The two men, who clashed over economic and foreign policy as presidential candidates, hoped to work together on challenges like the financial crisis, creating a new energy economy and protecting the country's security, they said Monday after their first meeting since the election.
"At this defining moment in history, we believe that Americans of all parties want and need their leaders to come together and change the bad habits of Washington so that we can solve the common and urgent challenges of our time," a joint statement said.
"It is in this spirit that we had a productive conversation today about the need to launch a new era of reform where we take on government waste and bitter partisanship in Washington in order to restore trust in government, and bring back prosperity and opportunity for every hardworking American family," they said.
Meeting after a long hard and bitter campaign, Obama and McCain laughed and joked as they sat together against a backdrop of American flags at Obama's presidential transition headquarters in Chicago, Illinois. They were joined by Republican Senator Lindsey Graham and Obama's new chief of staff Rahm Emanuel.
During the campaign McCain, a former Vietnam War prisoner, sharply criticised Obama for his lack of foreign policy experience, tax-raising economic policies and association with a former 1960s radical. Obama, in turn, accused McCain of planning to advance the policies of the unpopular President George W. Bush.

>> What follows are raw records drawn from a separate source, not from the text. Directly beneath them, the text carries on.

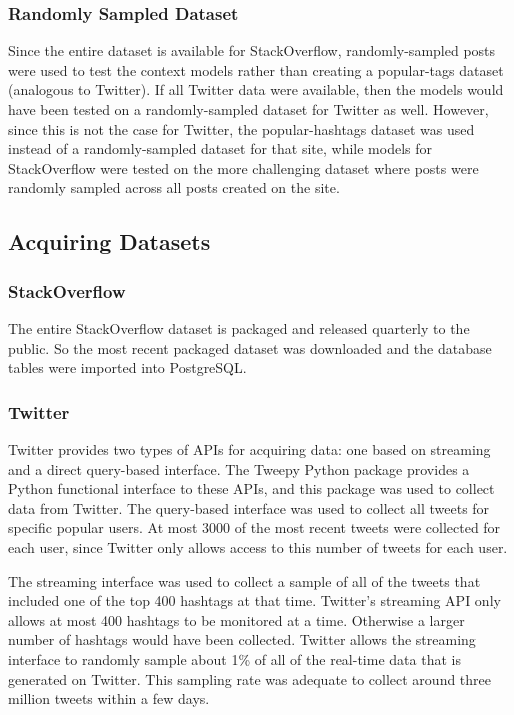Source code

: \documentclass[man,floatsintext,donotrepeattitle]{apa6}
\begin{document}
\subsubsection{Randomly Sampled Dataset}

Since the entire dataset is available for StackOverflow, randomly-sampled posts were used to test the context models rather than creating a popular-tags dataset (analogous to Twitter).
If all Twitter data were available, then the models would have been tested on a randomly-sampled dataset for Twitter as well.
However, since this is not the case for Twitter, the popular-hashtags dataset was used instead of a randomly-sampled dataset for that site,
while models for StackOverflow were tested on the more challenging dataset where posts were randomly sampled across all posts created on the site.

\subsection{Acquiring Datasets}

\subsubsection{StackOverflow}

The entire StackOverflow dataset is packaged and released quarterly to the public.
So the most recent packaged dataset was downloaded and the database tables were imported into PostgreSQL.

\subsubsection{Twitter}

Twitter provides two types of APIs for acquiring data: one based on streaming and a direct query-based interface.
The Tweepy Python package provides a Python functional interface to these APIs, and this package was used to collect data from Twitter.
The query-based interface was used to collect all tweets for specific popular users.
At most \num{3000} of the most recent tweets were collected for each user, since Twitter only allows access to this number of tweets for each user.

The streaming interface was used to collect a sample of all of the tweets that included one of the top 400 hashtags at that time.
Twitter's streaming API only allows at most 400 hashtags to be monitored at a time.
Otherwise a larger number of hashtags would have been collected.
Twitter allows the streaming interface to randomly sample about 1\% of all of the real-time data that is generated on Twitter.
This sampling rate was adequate to collect around three million tweets within a few days.
\end{document}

The meeting came as Obama is trying to fill out his cabinet with the most capable people and show he can reach across party lines. But, according to both McCain and Obama advisers, they were not expected to talk about any possible cabinet position for McCain.
Shortly before the meeting got under way, Obama told reporters he and McCain were going to "have a good conversation about how we can do some work together to fix up the country." He also said he planned to thank McCain for his service to the country.
Asked whether he would help Obama with his administration, McCain responded: "Obviously."
In Obama's first television interview since the election, he told CBS' "60 Minutes" that the global economic crisis provides an opening for the two parties to come together.
"You actually have a consensus among conservative, Republican-leaning economists and liberal, left-leaning economists. And the consensus is this: that we have to do whatever it takes to get this economy moving again, that we're going to have to spend money now to stimulate the economy," Obama said on the programme on Sunday.